Publié dans #Transports Déplacements

Publié le 17 Septembre 2015

Les élus de la liste Mougins autrement ont déposés un dire auprès du commissaire enquêteur pour donner leur avis sur ce projet de modification du PLU (voir ci-dessous).
On peut regretter avant tout que le projet ai été établi et mis à l'enquête sans aucune concertation avec la population.
Comment s'étonner dans ces conditions que les Mouginois soient inquiets ou mécontent des choix fait par la direction municipale. Le maire a lancé en urgence une réunion d'information pour rattraper le manque de concertation préalable. Après avoir brandit l'épouvantail du Préfet et son pouvoir de préemption, il demande aux citoyens de s'exprimer à l'enquête au dernier moment pour pouvoir corriger le projet.

LE DIRE

                                                                                     Mougins le 15 septembre 2015

Monsieur le Commissaire Enquêteur,

Après étude du dossier relatif au projet de modification no 3 du PLU de Mougins, nous souhaitons vous faire part de nos observations.

La modification no 3 du PLU de Mougins permet de prendre en compte les dispositions de la loi ALUR, qui favorisent la constructibilité des parties urbanisées des communes pour ainsi augmenter l’offre de logements pour actifs et faire diminuer, par le jeu de l’offre et de la demande, le coût actuellement trop élevé de ces logements, ce qui pénalise l’économie de la commune. Cette loi impose également un taux de 25 % de logements sociaux.

Il est indéniable que le nombre actuel de logements sociaux (environ 6 %) sur la commune de Mougins est insuffisant. Augmenter ce nombre ne doit pas défigurer le cadre de vie des habitants. La commune de Valbonne, par exemple, compte près de 20 % de logements sociaux sans pour autant créer des déséquilibres quant à l’aménagement du territoire, ni provoquer le mécontentement de la population.

La particularité de la ville de Mougins, et pour certains sa fierté, réside dans son caractère de « commune-jardin », autrement dit, l’espace considérable occupé par les zones pavillonnaires.

Au regard du tableau à la page 14 de la notice de présentation, on constate que la part urbanisée de la commune de Mougins ( zones UA, UB, UC, UF, UG, UH, UM, UY) ne représente que 6 % du territoire communal.
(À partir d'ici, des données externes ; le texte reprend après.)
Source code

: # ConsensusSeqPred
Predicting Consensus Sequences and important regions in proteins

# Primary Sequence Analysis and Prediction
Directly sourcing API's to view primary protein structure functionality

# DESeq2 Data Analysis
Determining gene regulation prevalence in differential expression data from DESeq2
La zone pavillonnaire (UD) par contre, représente près de 50 % de la commune. D’où la difficulté d’appliquer la loi ALUR, puisque toute zone U, y compris la partie pavillonnaire, est concernée. Il n’était nullement dans l’esprit de la loi ALUR de densifier l’étalement urbain, même au contraire, mais la configuration « commune jardin » de Mougins, synonyme d’étalement urbain, a détourné l’esprit de la loi, et il a été nécessaire de jouer avec le CES et la hauteur maximale des constructions pour contrer la suppression du COS.
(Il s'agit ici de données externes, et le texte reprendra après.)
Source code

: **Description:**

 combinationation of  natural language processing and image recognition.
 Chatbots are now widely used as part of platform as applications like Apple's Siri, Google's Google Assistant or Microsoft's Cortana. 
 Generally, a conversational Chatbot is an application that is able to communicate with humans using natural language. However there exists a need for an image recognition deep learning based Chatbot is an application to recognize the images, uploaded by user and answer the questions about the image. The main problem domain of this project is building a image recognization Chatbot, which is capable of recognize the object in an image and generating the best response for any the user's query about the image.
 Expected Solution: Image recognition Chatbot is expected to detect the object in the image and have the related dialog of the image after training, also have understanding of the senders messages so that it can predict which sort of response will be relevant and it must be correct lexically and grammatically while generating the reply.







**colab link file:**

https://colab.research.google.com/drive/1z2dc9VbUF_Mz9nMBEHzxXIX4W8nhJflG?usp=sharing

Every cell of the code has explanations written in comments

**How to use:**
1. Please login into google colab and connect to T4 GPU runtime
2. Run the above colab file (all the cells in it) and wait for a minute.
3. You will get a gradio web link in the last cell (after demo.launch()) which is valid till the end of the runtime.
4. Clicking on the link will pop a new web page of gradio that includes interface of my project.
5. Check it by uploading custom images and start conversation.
La modification no 3 du PLU de Mougins, pour satisfaire les modalités de la loi ALUR, a instauré des petites zones à majoration, éparpillées sur l’ensemble du territoire de la commune, y compris dans les zones pavillonnaires. Cela revient à augmenter l’étalement urbain contre lequel toutes les législations en matière d’urbanisme depuis l’an 2000 se sont élevées (loi SRU, lois Grenelle 1 et 2, Scot, DTA et maintenant la loi ALUR). Cela va également à l’encontre du concept de « commune-jardin », que la municipalité de Mougins souhaite conserver.

Il en résulte que cette modification du PLU, en prétendant se conformer à la loi ALUR, va à l’encontre de la loi. La loi ALUR incite à densifier les centres en augmentant sa constructibilité or cette modification no 3 du PLU de Mougins n’augmente pas la constructibilité des centres Le Val, Tournamy et Campelières !
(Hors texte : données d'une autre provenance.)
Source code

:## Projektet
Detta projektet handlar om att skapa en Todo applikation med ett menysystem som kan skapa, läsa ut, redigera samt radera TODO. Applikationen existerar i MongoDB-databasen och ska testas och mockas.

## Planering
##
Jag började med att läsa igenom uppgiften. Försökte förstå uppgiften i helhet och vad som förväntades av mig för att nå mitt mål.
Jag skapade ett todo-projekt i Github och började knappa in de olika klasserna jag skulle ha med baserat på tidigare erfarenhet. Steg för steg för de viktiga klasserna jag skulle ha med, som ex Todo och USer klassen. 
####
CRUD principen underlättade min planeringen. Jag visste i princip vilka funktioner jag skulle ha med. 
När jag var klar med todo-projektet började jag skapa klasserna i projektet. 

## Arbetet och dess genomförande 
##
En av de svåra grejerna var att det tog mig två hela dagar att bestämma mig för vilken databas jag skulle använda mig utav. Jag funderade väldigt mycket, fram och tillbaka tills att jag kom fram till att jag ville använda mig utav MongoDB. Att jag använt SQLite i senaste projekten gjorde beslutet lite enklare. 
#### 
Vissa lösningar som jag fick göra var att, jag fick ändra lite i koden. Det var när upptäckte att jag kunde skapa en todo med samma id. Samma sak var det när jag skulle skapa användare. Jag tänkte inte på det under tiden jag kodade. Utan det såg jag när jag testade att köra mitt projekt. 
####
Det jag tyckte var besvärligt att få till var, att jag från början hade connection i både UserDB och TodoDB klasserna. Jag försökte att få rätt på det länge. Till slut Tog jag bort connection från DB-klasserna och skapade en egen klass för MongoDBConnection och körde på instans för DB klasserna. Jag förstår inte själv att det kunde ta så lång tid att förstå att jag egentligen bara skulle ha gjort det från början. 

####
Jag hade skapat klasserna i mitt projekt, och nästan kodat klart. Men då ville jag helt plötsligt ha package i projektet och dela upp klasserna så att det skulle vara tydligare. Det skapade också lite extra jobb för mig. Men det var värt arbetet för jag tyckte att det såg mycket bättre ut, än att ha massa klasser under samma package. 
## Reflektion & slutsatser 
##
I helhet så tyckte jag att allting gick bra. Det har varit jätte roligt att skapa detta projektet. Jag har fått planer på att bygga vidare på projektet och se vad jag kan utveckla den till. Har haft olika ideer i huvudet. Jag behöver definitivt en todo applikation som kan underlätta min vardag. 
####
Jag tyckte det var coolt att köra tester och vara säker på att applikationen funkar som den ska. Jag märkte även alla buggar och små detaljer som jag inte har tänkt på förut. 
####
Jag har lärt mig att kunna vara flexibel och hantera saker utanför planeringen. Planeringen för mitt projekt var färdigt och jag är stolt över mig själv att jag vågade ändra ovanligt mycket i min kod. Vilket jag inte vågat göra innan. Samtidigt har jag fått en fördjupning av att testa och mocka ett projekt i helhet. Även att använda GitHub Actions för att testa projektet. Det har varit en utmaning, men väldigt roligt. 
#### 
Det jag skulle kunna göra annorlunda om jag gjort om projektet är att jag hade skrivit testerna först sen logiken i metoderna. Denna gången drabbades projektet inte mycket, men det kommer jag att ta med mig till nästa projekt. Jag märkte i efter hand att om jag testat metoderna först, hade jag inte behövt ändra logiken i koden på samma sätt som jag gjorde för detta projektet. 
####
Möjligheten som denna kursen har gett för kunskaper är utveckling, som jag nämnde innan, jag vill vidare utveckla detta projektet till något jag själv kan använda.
La loi ALUR incite également à la densification des zones à proximité (moins de 300 mètres) des transports collectifs, pour limiter l’usage de la voiture et ainsi lutter contre la pollution et la saturation des routes.

Nous nous opposons à toute densification des zones pavillonnaires éloignées des transports collectifs, et demandons, pour arriver à l’objectif de 25 % de logements sociaux, pour créer un vrai cœur de ville et pour faire vivre le commerce de proximité dans les centres, l’augmentation de la constructibilité de ces centres.

Nous espérons que ces observations seront prises en compte dans votre rapport et nous vous prions d’agréer, monsieur le Commissaire Enquêteur, l’expression de notre parfaite considération.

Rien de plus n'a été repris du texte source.